3 thoughts on “Kairos Seminar on Modern Philosophy and Christian Thought. Part 1”

    1. Hi David,

      I agree that Part 2 should be more interesting to Christians. However, it is necessary to acquaint my students with modern philosophy so that they will appreciate better the critique against modern philosophy provided by latter Christian philosophers like Herman Dooyeweerd and Cornelius Van Til who wrote against philosophical idealism found from Descartes to Kant.

      Van Til writes in the preface to his book, “Christianity and Idealism (Presb & Ref, 1955), p. 3.

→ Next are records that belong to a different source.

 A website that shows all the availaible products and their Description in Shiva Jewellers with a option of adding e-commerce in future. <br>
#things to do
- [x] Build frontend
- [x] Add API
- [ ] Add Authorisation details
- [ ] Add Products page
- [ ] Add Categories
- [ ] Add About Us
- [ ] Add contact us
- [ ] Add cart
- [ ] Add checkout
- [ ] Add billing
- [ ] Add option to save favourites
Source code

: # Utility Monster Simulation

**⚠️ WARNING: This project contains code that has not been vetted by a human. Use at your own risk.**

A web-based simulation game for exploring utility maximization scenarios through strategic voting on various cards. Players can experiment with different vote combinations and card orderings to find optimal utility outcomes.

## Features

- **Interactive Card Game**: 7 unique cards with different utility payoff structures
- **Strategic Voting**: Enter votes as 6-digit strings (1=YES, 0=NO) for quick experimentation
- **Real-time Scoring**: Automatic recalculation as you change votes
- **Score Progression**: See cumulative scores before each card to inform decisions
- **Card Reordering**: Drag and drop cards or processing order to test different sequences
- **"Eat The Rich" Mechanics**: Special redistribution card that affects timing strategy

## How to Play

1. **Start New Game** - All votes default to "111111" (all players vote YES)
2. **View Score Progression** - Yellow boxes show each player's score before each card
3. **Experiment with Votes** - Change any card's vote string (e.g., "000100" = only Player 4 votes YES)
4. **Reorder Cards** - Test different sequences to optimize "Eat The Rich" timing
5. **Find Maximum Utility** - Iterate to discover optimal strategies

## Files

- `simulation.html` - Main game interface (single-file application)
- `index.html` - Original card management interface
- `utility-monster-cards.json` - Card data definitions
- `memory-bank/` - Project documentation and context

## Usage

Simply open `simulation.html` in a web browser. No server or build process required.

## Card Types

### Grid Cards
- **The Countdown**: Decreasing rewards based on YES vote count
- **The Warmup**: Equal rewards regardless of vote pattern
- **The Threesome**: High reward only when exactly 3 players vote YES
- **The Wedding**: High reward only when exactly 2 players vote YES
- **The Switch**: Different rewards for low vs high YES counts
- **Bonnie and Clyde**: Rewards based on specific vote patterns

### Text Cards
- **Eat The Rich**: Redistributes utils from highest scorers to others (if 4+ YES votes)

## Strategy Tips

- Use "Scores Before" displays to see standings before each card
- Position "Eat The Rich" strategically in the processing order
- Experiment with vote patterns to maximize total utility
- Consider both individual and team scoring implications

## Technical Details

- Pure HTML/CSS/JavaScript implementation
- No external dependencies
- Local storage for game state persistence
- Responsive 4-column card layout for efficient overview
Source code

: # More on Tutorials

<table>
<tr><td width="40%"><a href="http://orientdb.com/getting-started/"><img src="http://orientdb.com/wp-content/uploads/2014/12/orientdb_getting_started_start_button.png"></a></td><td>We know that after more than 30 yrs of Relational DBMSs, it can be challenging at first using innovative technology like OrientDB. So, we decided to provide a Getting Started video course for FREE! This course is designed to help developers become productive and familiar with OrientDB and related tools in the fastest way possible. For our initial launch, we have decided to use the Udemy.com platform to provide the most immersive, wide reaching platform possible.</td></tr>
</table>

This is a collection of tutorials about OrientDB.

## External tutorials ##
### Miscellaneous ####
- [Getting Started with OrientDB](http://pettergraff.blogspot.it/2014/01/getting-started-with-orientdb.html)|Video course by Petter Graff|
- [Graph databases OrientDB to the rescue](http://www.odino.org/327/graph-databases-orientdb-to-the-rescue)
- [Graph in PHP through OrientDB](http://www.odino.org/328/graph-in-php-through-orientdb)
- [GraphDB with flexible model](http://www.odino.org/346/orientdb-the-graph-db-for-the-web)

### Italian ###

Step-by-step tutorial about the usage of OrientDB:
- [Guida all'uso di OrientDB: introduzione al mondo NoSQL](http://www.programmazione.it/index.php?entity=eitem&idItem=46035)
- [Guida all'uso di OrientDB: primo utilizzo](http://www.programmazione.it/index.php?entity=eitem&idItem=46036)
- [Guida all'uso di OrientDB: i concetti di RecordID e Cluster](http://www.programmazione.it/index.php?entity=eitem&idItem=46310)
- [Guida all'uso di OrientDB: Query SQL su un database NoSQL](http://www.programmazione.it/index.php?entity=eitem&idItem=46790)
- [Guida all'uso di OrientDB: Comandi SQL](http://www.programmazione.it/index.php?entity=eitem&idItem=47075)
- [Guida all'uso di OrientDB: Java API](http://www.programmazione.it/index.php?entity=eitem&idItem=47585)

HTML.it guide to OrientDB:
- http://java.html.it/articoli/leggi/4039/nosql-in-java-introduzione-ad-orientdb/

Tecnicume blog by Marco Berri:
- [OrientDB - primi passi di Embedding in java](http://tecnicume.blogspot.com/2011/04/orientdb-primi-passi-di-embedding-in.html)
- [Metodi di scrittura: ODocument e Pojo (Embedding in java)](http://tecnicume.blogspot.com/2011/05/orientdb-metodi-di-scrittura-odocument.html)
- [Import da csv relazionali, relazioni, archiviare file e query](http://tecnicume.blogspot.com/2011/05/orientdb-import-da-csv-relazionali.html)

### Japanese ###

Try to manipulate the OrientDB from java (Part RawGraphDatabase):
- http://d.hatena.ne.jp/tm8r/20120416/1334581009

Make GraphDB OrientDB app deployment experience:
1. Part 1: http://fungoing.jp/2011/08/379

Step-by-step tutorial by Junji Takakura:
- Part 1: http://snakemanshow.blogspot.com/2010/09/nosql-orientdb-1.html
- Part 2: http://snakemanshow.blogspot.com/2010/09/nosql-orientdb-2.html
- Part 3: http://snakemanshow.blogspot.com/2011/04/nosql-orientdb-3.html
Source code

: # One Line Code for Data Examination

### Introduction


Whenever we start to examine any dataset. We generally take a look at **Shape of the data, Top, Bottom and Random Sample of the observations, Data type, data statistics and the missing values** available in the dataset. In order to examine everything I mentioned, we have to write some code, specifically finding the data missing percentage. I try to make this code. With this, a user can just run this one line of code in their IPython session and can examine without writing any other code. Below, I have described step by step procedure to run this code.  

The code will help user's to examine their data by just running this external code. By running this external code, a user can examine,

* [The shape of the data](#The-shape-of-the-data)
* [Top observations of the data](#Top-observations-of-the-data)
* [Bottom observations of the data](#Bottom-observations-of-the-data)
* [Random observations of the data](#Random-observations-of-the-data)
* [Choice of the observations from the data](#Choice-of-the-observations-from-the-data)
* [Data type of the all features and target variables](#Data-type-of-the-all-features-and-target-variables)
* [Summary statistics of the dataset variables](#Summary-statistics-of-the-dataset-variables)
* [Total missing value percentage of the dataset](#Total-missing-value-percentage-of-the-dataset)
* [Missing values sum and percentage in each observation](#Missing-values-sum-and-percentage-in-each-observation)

      “From time to time I have written on the relation of idealist philosophy to Christianity. It is obvious that such philosophies as materialism and pragmatism are foes of Christianity. It is less obvious but no less true that Idealism and Christianity are mutually exclusive. Christianity teaches man to worship and serve God the Creator. Idealism, no
      less than materialism or pragmatism, teaches man to serve and worship the creature. Idealism has a language which resembles that of Christianity but its thought content leads inevitably toward pragmatism. That is the idea expressed in the articles that are herewith reproduced. The relation between Idealism and Christianity has recently become a
      controversial issue among Reformed Christians. This accounts for the republishing of these articles.”

      Actually,Van Til critically appropriated Hegalian concepts (but redefined them within the biblical framework) for his apologetics. I debated whether to include Van Til in Part 2, but the course will end up longer. Will have to deal with Van Til on another occasion.

      Likewise, Gilson’s & Maritain’s critical realism (there was an in-house debate between Gilson & Maritain on the usage of the term “critical realism”) targeted Idealism.

      Hence, Part 1 gives more emphasis on the Continental rationalism-idealism tradition than on the British empiricist tradition.

  1. We are in the post modern time, whether we like it or not. One of the deadliest stings of post modern thought is that, no truth is the absolute truth, that is very much opposite to the modern philosophy. Even though we are no longer in the 18th century, I strongly believe despite we are in the post modern time, we still owe the modern philosophy an answer concerning our Christian belief.